The latest Learning from Lives and Deaths (LeDeR) annual report, republished in early 2026, shows that around 40 per cent of deaths of people with a learning disability in 2023 were classed as avoidable, nearly double the avoidable death rate in the general population. The average age of death for a person with a learning disability sits at about 63, compared with around 82 for the general population, a gap of almost 20 years that has not narrowed.
These statistics tell us what many families already know. When support in the community is fragile or cut back, people are more likely to become unwell, be admitted to hospital, and die far younger than they should.
What the law says about assessments and cuts to care
While all of this is happening at national level, individual families are dealing with very immediate questions about care packages and reassessments.
The Care Act 2014 sets out clear duties for local authorities:
If it appears that an adult may need care and support, the local authority must carry out a needs assessment, regardless of their finances.
The assessment should involve the person themselves, and anyone else they want to be involved, usually family members or carers.
Where someone has substantial difficulty engaging with the process and has no appropriate person to support them, an independent advocate should be provided.
Any decisions about eligibility and support should promote the person’s wellbeing and consider the outcomes that matter to them.
Alongside this, the Mental Capacity Act 2005 requires that when there is doubt about a person’s ability to make a specific decision, for example about changing their care, a proper mental capacity assessment is completed. If they are found to lack capacity for that decision, any decision made on their behalf must be in their best interests.
So if a council is cutting someone’s care without:
A transparent, holistic assessment
Genuine involvement of the person and those who know them well
A decision specific mental capacity assessment in situations where there is clear reason to question their capacity
Then there is a strong argument that the process is not compliant with the law.

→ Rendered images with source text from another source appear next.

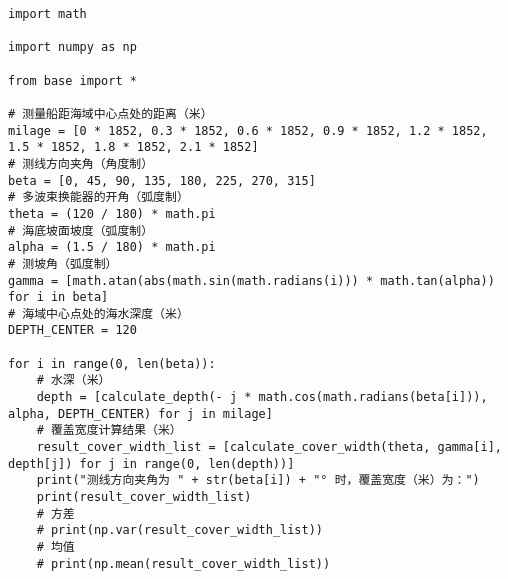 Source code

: \begin{lstlisting}[caption={question2.py}]
import math

import numpy as np

from base import *

# 测量船距海域中心点处的距离（米）
milage = [0 * 1852, 0.3 * 1852, 0.6 * 1852, 0.9 * 1852, 1.2 * 1852, 1.5 * 1852, 1.8 * 1852, 2.1 * 1852]
# 测线方向夹角（角度制）
beta = [0, 45, 90, 135, 180, 225, 270, 315]
# 多波束换能器的开角（弧度制）
theta = (120 / 180) * math.pi
# 海底坡面坡度（弧度制）
alpha = (1.5 / 180) * math.pi
# 测坡角（弧度制）
gamma = [math.atan(abs(math.sin(math.radians(i))) * math.tan(alpha)) for i in beta]
# 海域中心点处的海水深度（米）
DEPTH_CENTER = 120

for i in range(0, len(beta)):
    # 水深（米）
    depth = [calculate_depth(- j * math.cos(math.radians(beta[i])), alpha, DEPTH_CENTER) for j in milage]
    # 覆盖宽度计算结果（米）
    result_cover_width_list = [calculate_cover_width(theta, gamma[i], depth[j]) for j in range(0, len(depth))]
    print("测线方向夹角为 " + str(beta[i]) + "° 时，覆盖宽度（米）为：")
    print(result_cover_width_list)
    # 方差
    # print(np.var(result_cover_width_list))
    # 均值
    # print(np.mean(result_cover_width_list))    
\end{lstlisting}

If you are facing cuts to care, practical steps
If you are being told that your own or a loved one’s support will be reduced, here are some practical steps you can take:
Ask for the assessment in writing
Request a copy of the full needs assessment and any supporting documents, and check whether they reflect the person you know.
Ask about mental capacity
If your relative has a learning disability or autism and you think there may be issues with understanding or decision making, ask whether a decision specific mental capacity assessment was completed in relation to the change in care. If not, challenge this and ask for one.
Insist on involvement
You have a right to be involved as a carer or family member. If you were excluded from discussions, raise this in writing and request a fresh assessment with you present.
Seek specialist advice
Independent advocacy services, disability charities, and specialist solicitors can help you understand whether the council has followed the proper process and what your options are.
Use the complaints and appeal routes
Every local authority has a formal complaints process, and concerns can be escalated to the Local Government and Social Care Ombudsman if necessary.
I know that doing all of this is exhausting, especially when you are already providing a lot of unpaid care. But in the current climate, formal challenge is sometimes the only way to protect essential support.